INSTRUCTIONS FOR THE TASK:
Search the records for the word "ipynb" and copy each line in which it appears.

GIVEN ENTRIES:
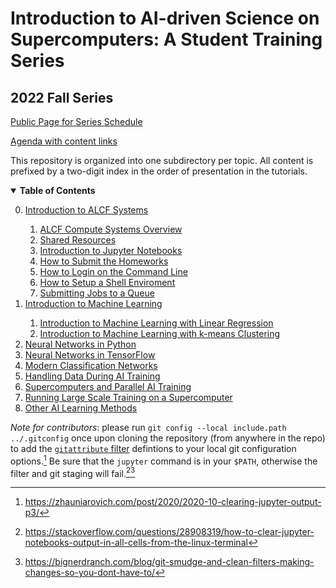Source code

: # Introduction to AI-driven Science on Supercomputers: A Student Training Series
## 2022 Fall Series

[Public Page for Series Schedule](https://www.alcf.anl.gov/alcf-ai-science-training-series)

[Agenda with content links](https://events.cels.anl.gov/event/337/timetable/)

This repository is organized into one subdirectory per topic.  All content is prefixed by a two-digit index in the order of presentation in the tutorials.

<details open>
  <summary>  <b>Table of Contents</b> </summary>
  <ol start="0.">
    <li> <a href="./00_introToAlcf/">Introduction to ALCF Systems </a> </li>
    <ol>
      <li> <a href="./00_introToAlcf/00_computeSystems.md">ALCF Compute Systems Overview</a></li>
      <li> <a href="./00_introToAlcf/01_sharedResources">Shared Resources</a></li>
      <li> <a href="./00_introToAlcf/02_jupyterNotebooks.md">Introduction to Jupyter Notebooks</a></li>
      <li> <a href="./00_introToAlcf/03_githubHomework.md">How to Submit the Homeworks</a></li>
      <li> <a href="./00_introToAlcf/10_howToLogin.md">How to Login on the Command Line</a></li>
      <li> <a href="./00_introToAlcf/11_howToSetupEnvironment.md">How to Setup a Shell Enviroment</a></li>
      <li> <a href="./00_introToAlcf/12_jobQueuesSubmission.md">Submitting Jobs to a Queue</a></li>
    </ol>
    <li> <a href="./01_machineLearning">Introduction to Machine Learning  </a> </li>
    <ol> 
       <li> <a href="./01_machineLearning/01_linear_regression_sgd.ipynb"> Introduction to Machine Learning with Linear Regression </a></li>
       <li> <a href="./01_machineLearning/02_clustering.ipynb">Introduction to Machine Learning with k-means Clustering</a></li>
    </ol>
    <li> <a href="./02_neural_networks_python"> Neural Networks in Python </a></li>
    <li> <a href="./03_neural_networks_tensorflow"> Neural Networks in TensorFlow </a></li> 
    <li> <a href="./04_modern_neural_networks"> Modern Classification Networks </a></li> 	
    <li> <a href="./05_dataPipelines/">Handling Data During AI Training </a></li> 
    <li> <a href="./06_distributedTraining/">Supercomputers and Parallel AI Training</a></li> 	
    <li> <a href="./07_TBD/">Running Large Scale Training on a Supercomputer</a></li> 
    <li> <a href="./08_TBD/">Other AI Learning Methods</a></li> 	
  </ol>
</details>


*Note for contributors*: please run `git config --local include.path ../.gitconfig` once
upon cloning the repository (from anywhere in the repo) to add the	[`gitattribute`
filter](https://git-scm.com/docs/gitattributes#_filter) defintions to your local git
configuration options.[^1] Be sure that the `jupyter` command is in your `$PATH`,
otherwise the filter and git staging will fail.[^2][^3]

[^1]: https://zhauniarovich.com/post/2020/2020-10-clearing-jupyter-output-p3/
[^2]: https://stackoverflow.com/questions/28908319/how-to-clear-jupyter-notebooks-output-in-all-cells-from-the-linux-terminal
[^3]: https://bignerdranch.com/blog/git-smudge-and-clean-filters-making-changes-so-you-dont-have-to/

RESPONSE TO THIS TASK:
       <li> <a href="./01_machineLearning/01_linear_regression_sgd.ipynb"> Introduction to Machine Learning with Linear Regression </a></li>
       <li> <a href="./01_machineLearning/02_clustering.ipynb">Introduction to Machine Learning with k-means Clustering</a></li>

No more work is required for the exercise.